WS08: Bisection and Newton’s method#

These exercises are indented to give you practice at using the material on numerical approximation and are intended to reinforce the material that was covered in lectures.

Please attempt the worksheet before your tutorial. Support is available in your tutorial or in the Class Team.

Partial solutions are available to check your understanding. Please create Issues and Pull requests with your solutions.

Part a (pen and paper warm up)#

1. Bisection method#

We first check that the solution of \(f(x) = x^3 - 2 = 0\) must sit in [0,2] because \(f(0)f(2) = -2 \times 6 <0\). Can you then apply three iterations of the Bisection method to this equation and narrow down this initial solution interval?

2. Newton’s method#

Apply three iterations of Newton’s method to \(f(x) = x^3 - 2 = 0\) starting from an initial guess \(x_0 = 2\).
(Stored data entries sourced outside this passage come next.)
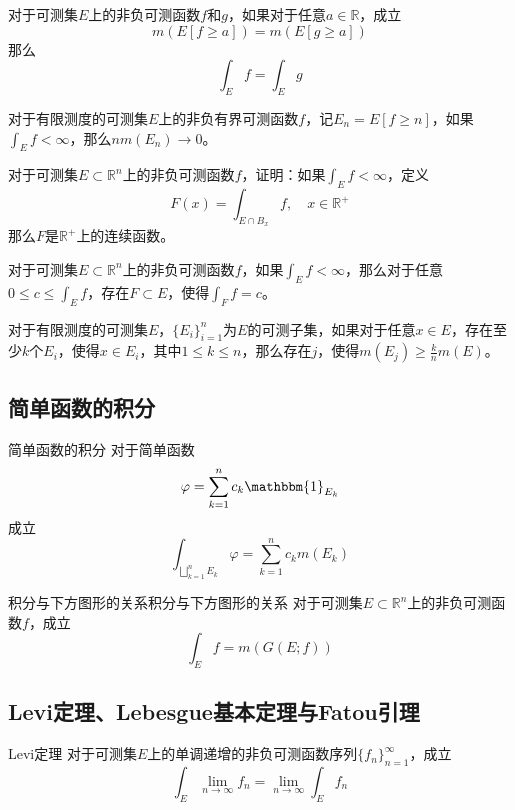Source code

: \documentclass[lang = cn, scheme = chinese, thmcnt = section]{elegantbook}
\newcommand{\R}{\mathbb{R}}            %
\newcommand{\sub}{\subset}             %
\newcommand{\dis}{\displaystyle}
\begin{document}
\begin{exercise}
	对于可测集$E$上的非负可测函数$f$和$g$，如果对于任意$a\in\R$，成立
	$$
	m(E[f\ge a])=m(E[g\ge a])
	$$
	那么
	$$
	\int_E f=\int_E g
	$$
\end{exercise}

\begin{exercise}
	对于有限测度的可测集$E$上的非负有界可测函数$f$，记$E_n=E[f\ge n]$，如果$\displaystyle\int_Ef<\infty$，那么$nm(E_n)\to0$。
\end{exercise}

\begin{exercise}
	对于可测集$E\sub\R^n$上的非负可测函数$f$，证明：如果$\int_Ef<\infty$，定义
	$$
	F(x)=\int_{E\cap B_x}f,\quad x\in\R^+
	$$
	那么$F$是$\R^+$上的连续函数。
\end{exercise}

\begin{exercise}
	对于可测集$E\sub\R^n$上的非负可测函数$f$，如果$\dis\int_Ef<\infty$，那么对于任意$\dis0\le c \le \int_Ef$，存在$F\sub E$，使得$\dis\int_F f=c$。
\end{exercise}

\begin{exercise}
	对于有限测度的可测集$E$，$\{ E_i \}_{i=1}^{n}$为$E$的可测子集，如果对于任意$x\in E$，存在至少$k$个$E_i$，使得$x\in E_i$，其中$1\le k \le n$，那么存在$j$，使得$m(E_j)\ge \frac{k}{n}m(E)$。
\end{exercise}

\subsection{简单函数的积分}

\begin{theorem}{简单函数的积分}
	对于简单函数
	$$
	\varphi=\sum_{k=1}^{n}{c_k\mathbbm{1}_{E_k}}
	$$
	成立
	$$
	\int_{\bigsqcup\limits_{k=1}^{n} E_k} \varphi=\sum_{k=1}^{n}c_km(E_k)
	$$
\end{theorem}

\begin{theorem}{积分与下方图形的关系}{积分与下方图形的关系}
	对于可测集$E\sub\R^n$上的非负可测函数$f$，成立
	$$
	\int_E f=m(G(E;f))
	$$
\end{theorem}

\subsection{Levi定理、Lebesgue基本定理与Fatou引理}

\begin{theorem}{Levi定理}
	对于可测集$E$上的单调递增的非负可测函数序列$\{ f_n \}_{n=1}^{\infty}$，成立
	$$
	\int_E\lim_{n\to\infty}f_n=\lim_{n\to\infty}\int_Ef_n
	$$
\end{theorem}
\end{document}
Part b (code implementations and testing)#

2. Implement Bisection and Newton’s methods#

def newton(f, df, x0, tol):
    x = x0
    y = f(x)
    it = 0
    while abs(y) > tol:  # iterate until less than or eq tol
        """
        TODO: Newton's method
        """
        it = it + 1
        x = x - y / df(x)
        y = f(x)

    return x, it


def bisection(f, x0, x1, tol):
    it = 0
    x = (x0 + x1) / 2.0
    xL = x0
    xR = x1

    y = f(x)
    yL = f(xL)
    yR = f(xR)
    while abs(y) > tol:
        """
        TODO: Bisection method
        """
        if y * yL < 0:
            xR = x
            yR = y
        elif y * yR < 0:
            xL = x
            yL = y
        x = (xL + xR) / 2
        y = f(x)
        it += 1

    return x, it

3. Test your implementation#

def f(t):
    return t * t * t - 2.0


def df(t):
    return 3.0 * t * t


x, it = newton(f, df, 2.0, 1.0e-6)
print(f"Newton's method: {x} after {it} iterations")

x, it = bisection(f, 0.0, 2.0, 1.0e-6)
print(f"Bisection method: {x} after {it} iterations")

Part c: Extension#

In which cases, Newton’s method could fail, and what’s your corresponding strategies to save it?